[Start of Attachment]

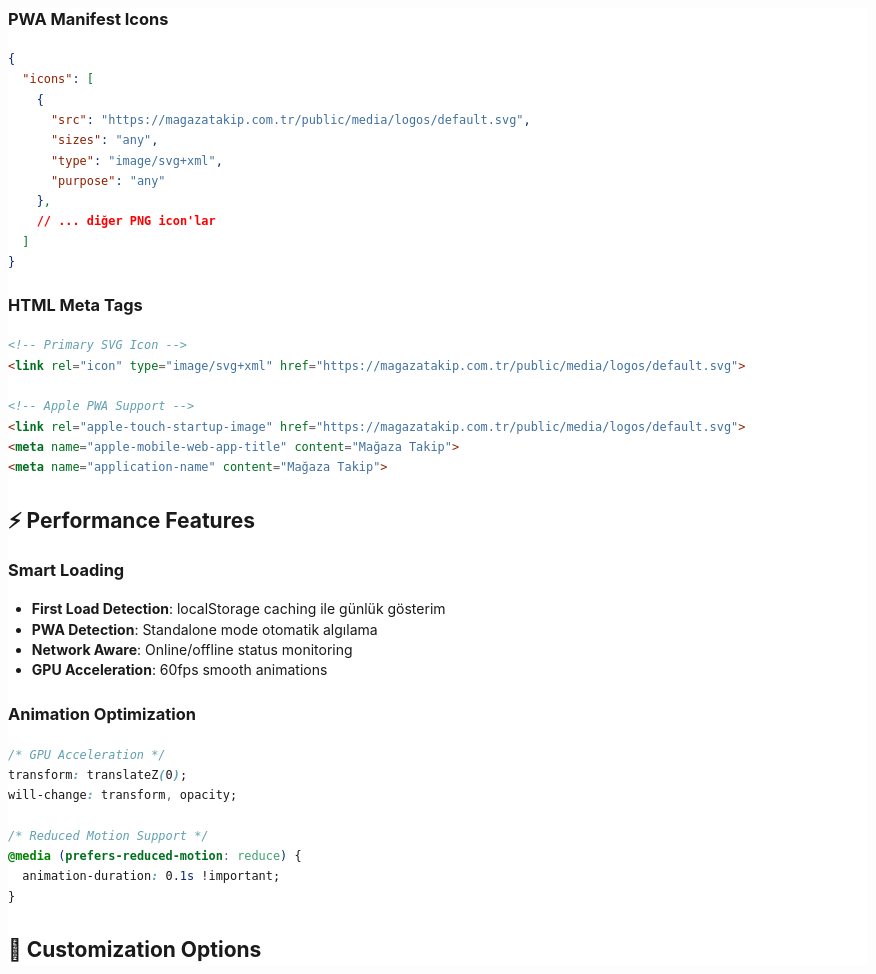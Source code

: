 ### **PWA Manifest Icons**
```json
{
  "icons": [
    {
      "src": "https://magazatakip.com.tr/public/media/logos/default.svg",
      "sizes": "any",
      "type": "image/svg+xml",
      "purpose": "any"
    },
    // ... diğer PNG icon'lar
  ]
}
```

### **HTML Meta Tags**
```html
<!-- Primary SVG Icon -->
<link rel="icon" type="image/svg+xml" href="https://magazatakip.com.tr/public/media/logos/default.svg">

<!-- Apple PWA Support -->
<link rel="apple-touch-startup-image" href="https://magazatakip.com.tr/public/media/logos/default.svg">
<meta name="apple-mobile-web-app-title" content="Mağaza Takip">
<meta name="application-name" content="Mağaza Takip">
```

## ⚡ Performance Features

### **Smart Loading**
- **First Load Detection**: localStorage caching ile günlük gösterim
- **PWA Detection**: Standalone mode otomatik algılama
- **Network Aware**: Online/offline status monitoring
- **GPU Acceleration**: 60fps smooth animations

### **Animation Optimization**
```css
/* GPU Acceleration */
transform: translateZ(0);
will-change: transform, opacity;

/* Reduced Motion Support */
@media (prefers-reduced-motion: reduce) {
  animation-duration: 0.1s !important;
}
```

## 🎨 Customization Options
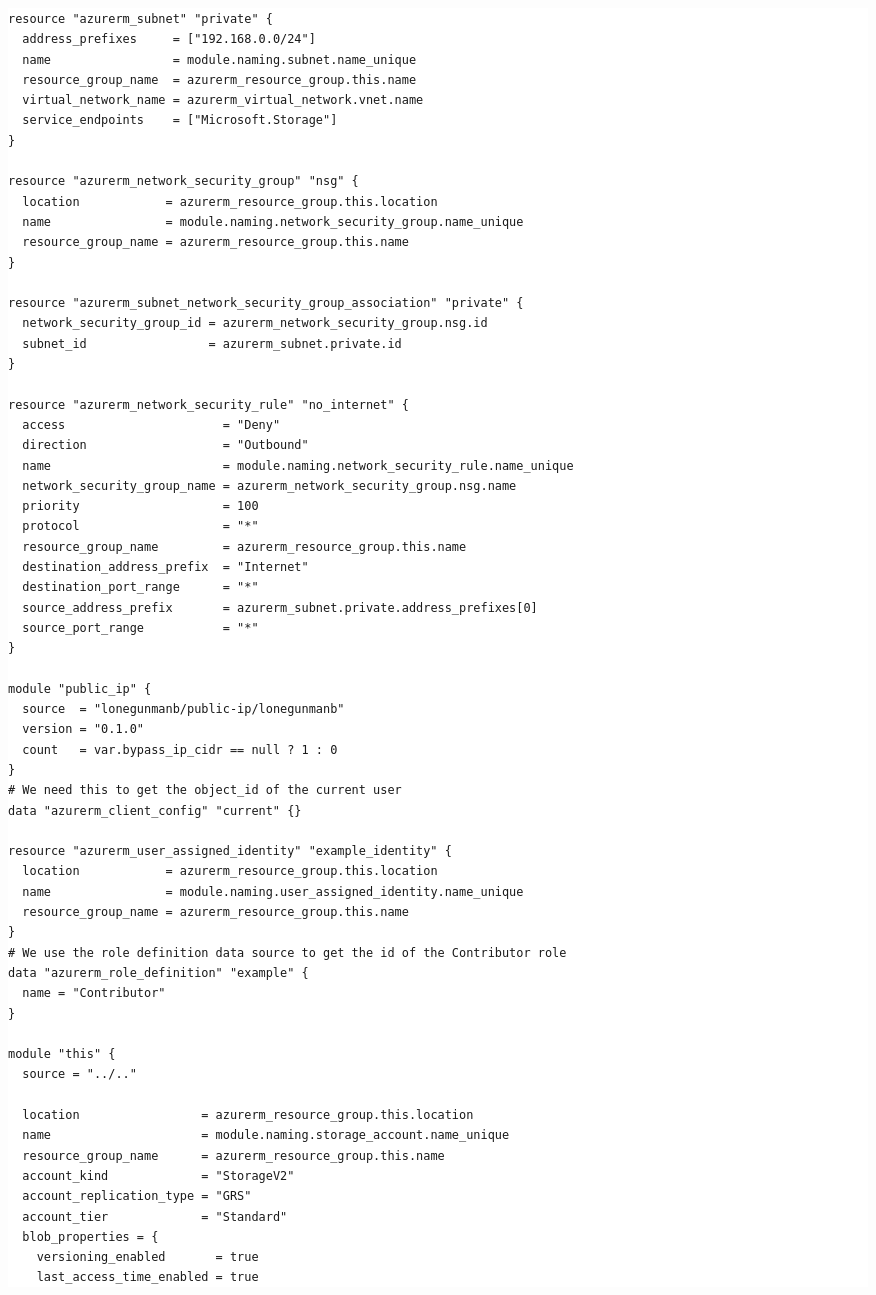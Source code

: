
 ```hcl
resource "azurerm_subnet" "private" {
  address_prefixes     = ["192.168.0.0/24"]
  name                 = module.naming.subnet.name_unique
  resource_group_name  = azurerm_resource_group.this.name
  virtual_network_name = azurerm_virtual_network.vnet.name
  service_endpoints    = ["Microsoft.Storage"]
}

resource "azurerm_network_security_group" "nsg" {
  location            = azurerm_resource_group.this.location
  name                = module.naming.network_security_group.name_unique
  resource_group_name = azurerm_resource_group.this.name
}

resource "azurerm_subnet_network_security_group_association" "private" {
  network_security_group_id = azurerm_network_security_group.nsg.id
  subnet_id                 = azurerm_subnet.private.id
}

resource "azurerm_network_security_rule" "no_internet" {
  access                      = "Deny"
  direction                   = "Outbound"
  name                        = module.naming.network_security_rule.name_unique
  network_security_group_name = azurerm_network_security_group.nsg.name
  priority                    = 100
  protocol                    = "*"
  resource_group_name         = azurerm_resource_group.this.name
  destination_address_prefix  = "Internet"
  destination_port_range      = "*"
  source_address_prefix       = azurerm_subnet.private.address_prefixes[0]
  source_port_range           = "*"
}

module "public_ip" {
  source  = "lonegunmanb/public-ip/lonegunmanb"
  version = "0.1.0"
  count   = var.bypass_ip_cidr == null ? 1 : 0
}
# We need this to get the object_id of the current user
data "azurerm_client_config" "current" {}

resource "azurerm_user_assigned_identity" "example_identity" {
  location            = azurerm_resource_group.this.location
  name                = module.naming.user_assigned_identity.name_unique
  resource_group_name = azurerm_resource_group.this.name
}
# We use the role definition data source to get the id of the Contributor role
data "azurerm_role_definition" "example" {
  name = "Contributor"
}

module "this" {
  source = "../.."

  location                 = azurerm_resource_group.this.location
  name                     = module.naming.storage_account.name_unique
  resource_group_name      = azurerm_resource_group.this.name
  account_kind             = "StorageV2"
  account_replication_type = "GRS"
  account_tier             = "Standard"
  blob_properties = {
    versioning_enabled       = true
    last_access_time_enabled = true
```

[End of Attachment]

[Your task]:
The job here is to find each line above with the word "Acceleration" and copy it.

[Task output]:
- **GPU Acceleration**: 60fps smooth animations
/* GPU Acceleration */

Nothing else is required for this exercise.